• _Task goal_: Once the line containing "说明 | 类型说明 |" is located, output it and every line after it through the end of the records, exactly as written and nothing else.

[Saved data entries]

☆ ☆ ☆ ☆ ☆

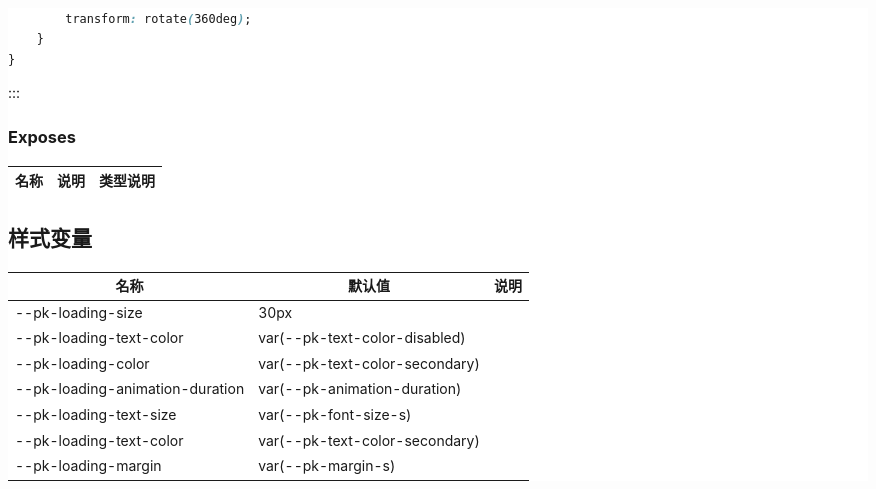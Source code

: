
 ```css [style]
        transform: rotate(360deg);
    }
}
```
:::


### Exposes

| 名称 | 说明 | 类型说明 |
| ---- | ---- | -------- |


## 样式变量

| 名称                            | 默认值                         | 说明 |
| ------------------------------- | ------------------------------ | ---- |
| --pk-loading-size               | 30px                           |      |
| --pk-loading-text-color         | var(--pk-text-color-disabled)  |      |
| --pk-loading-color              | var(--pk-text-color-secondary) |      |
| --pk-loading-animation-duration | var(--pk-animation-duration)   |      |
| --pk-loading-text-size          | var(--pk-font-size-s)          |      |
| --pk-loading-text-color         | var(--pk-text-color-secondary) |      |
| --pk-loading-margin             | var(--pk-margin-s)             |      |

☆ ☆ ☆ ☆ ☆

• _Exercise solution_:
| 名称 | 说明 | 类型说明 |
| ---- | ---- | -------- |


## 样式变量

| 名称                            | 默认值                         | 说明 |
| ------------------------------- | ------------------------------ | ---- |
| --pk-loading-size               | 30px                           |      |
| --pk-loading-text-color         | var(--pk-text-color-disabled)  |      |
| --pk-loading-color              | var(--pk-text-color-secondary) |      |
| --pk-loading-animation-duration | var(--pk-animation-duration)   |      |
| --pk-loading-text-size          | var(--pk-font-size-s)          |      |
| --pk-loading-text-color         | var(--pk-text-color-secondary) |      |
| --pk-loading-margin             | var(--pk-margin-s)             |      |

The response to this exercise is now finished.